Posting the question on Twitter brought responses such as these:

After listening to Derek Wenmoth’s video, our teachers collectively came up with a list of words that characterise agency. These included concepts like initiative, empowerment, intentionality, self-regulation, trust, awareness, active involvement, interdependence and, interestingly, wellbeing…

Inspired by Nadia Ellis’ post, we explored the meaning of ‘management’ and compared our agency list with synonyms for ‘manage’ – control, handle, master, manipulate, dominate, rule, oversee, supervise…  No wonder that little blue guy is pushing back!

So how might we create a culture of learner agency in our classrooms, a culture in which learners are empowered to take ownership of their learning and the need for classroom ‘management’ is diminished?

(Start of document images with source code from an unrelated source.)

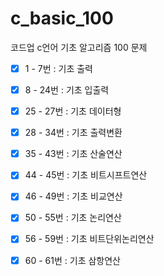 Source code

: # c_basic_100

코드업 c언어 기초 알고리즘 100 문제

-[x] 1 - 7번 : 기초 출력

-[x] 8 - 24번 : 기초 입출력

-[x] 25 - 27번 : 기초 데이터형

-[x] 28 - 34번 : 기초 출력변환

-[x] 35 - 43번 : 기초 산술연산

-[x] 44 - 45번 : 기초 비트시프트연산

-[x] 46 - 49번 : 기초 비교연산

-[x] 50 - 55번 : 기초 논리연산

-[x] 56 - 59번 : 기초 비트단위논리연산

-[x] 60 - 61번 : 기초 삼항연산

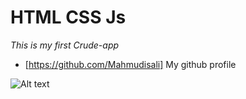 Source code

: # HTML CSS  Js
*This is my first Crude-app*

- [https://github.com/Mahmudisali] My github profile
<!-- 
![Alt text](./Wlecome_md.png "Optional title") -->

<img
  src="./Wlecome_md.png"
  alt="Alt text"
  title="Optional title"
  style="display: inline-block; margin: 0 auto; max-width: 300px">
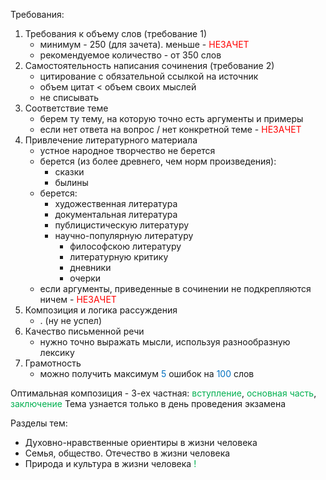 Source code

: Требования:
1) Требования к объему слов (требование 1)
	- минимум - 250 (для зачета). меньше - <span style="color:rgb(255, 0, 0)">НЕЗАЧЕТ</span>
	- рекомендуемое количество - от 350 слов
2) Самостоятельность написания сочинения (требование 2)
	- цитирование с обязательной ссылкой на источник
	- объем цитат $\lt$ объем своих мыслей
	- не списывать
3) Соответствие теме
	- берем ту тему, на которую точно есть аргументы и примеры
	- если нет ответа на вопрос / нет конкретной теме  - <span style="color:rgb(255, 0, 0)">НЕЗАЧЕТ</span>
4) Привлечение литературного материала
	- устное народное творчество не берется
	- берется (из более древнего, чем норм произведения):
		- сказки
		- былины
	- берется:
		- художественная литература
		- документальная литература
		- публицистическую литературу
		- научно-популярную литературу
			- философскою литературу
			- литературную критику
			- дневники
			- очерки
	- если аргументы, приведенные в сочинении не подкрепляются ничем - <span style="color:rgb(255, 0, 0)">НЕЗАЧЕТ</span> 
5) Композиция и логика рассуждения
	- . (ну не успел)
6) Качество письменной речи
	- нужно точно выражать мысли, используя разнообразную лексику
7) Грамотность
	- можно получить максимум <span style="color:rgb(0, 112, 192)">5</span> ошибок на <span style="color:rgb(0, 112, 192)">100</span> слов

Оптимальная композиция - 3-ех частная: <span style="color:rgb(0, 176, 80)">вступление</span>, <span style="color:rgb(0, 176, 80)">основная часть</span>, <span style="color:rgb(0, 176, 80)">заключение</span> 
Тема узнается только в день проведения экзамена

Разделы тем:
- Духовно-нравственные ориентиры в жизни человека
- Семья, общество. Отечество в жизни человека
- Природа и культура в жизни человека <span style="color:rgb(0, 176, 80)">!</span>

We’re exploring agency through the lens of Project Zero’s Eight Cultural Forces: language, time, opportunities, expectations, interactions, routines, modelling and physical environment. How might a thoughtful approach to each of these support the development of a culture of agency? What might we need to change? We’re compiling a collaborative list, so what are your thoughts?

Images from http://www.presentermedia.com/

Teachers as learners…

‘How do bloggers find their voice?’

Joc is facilitating a meeting with a team of teachers, exploring blogging as a writing form…

‘Through their passions?’ someone asks. Taking a stance on an issue? Sharing experiences? These are some of the possibilities raised by the the group. They have all read blog posts, but not written any.

‘By writing’, someone says.

I think back to eight years ago when I first started blogging.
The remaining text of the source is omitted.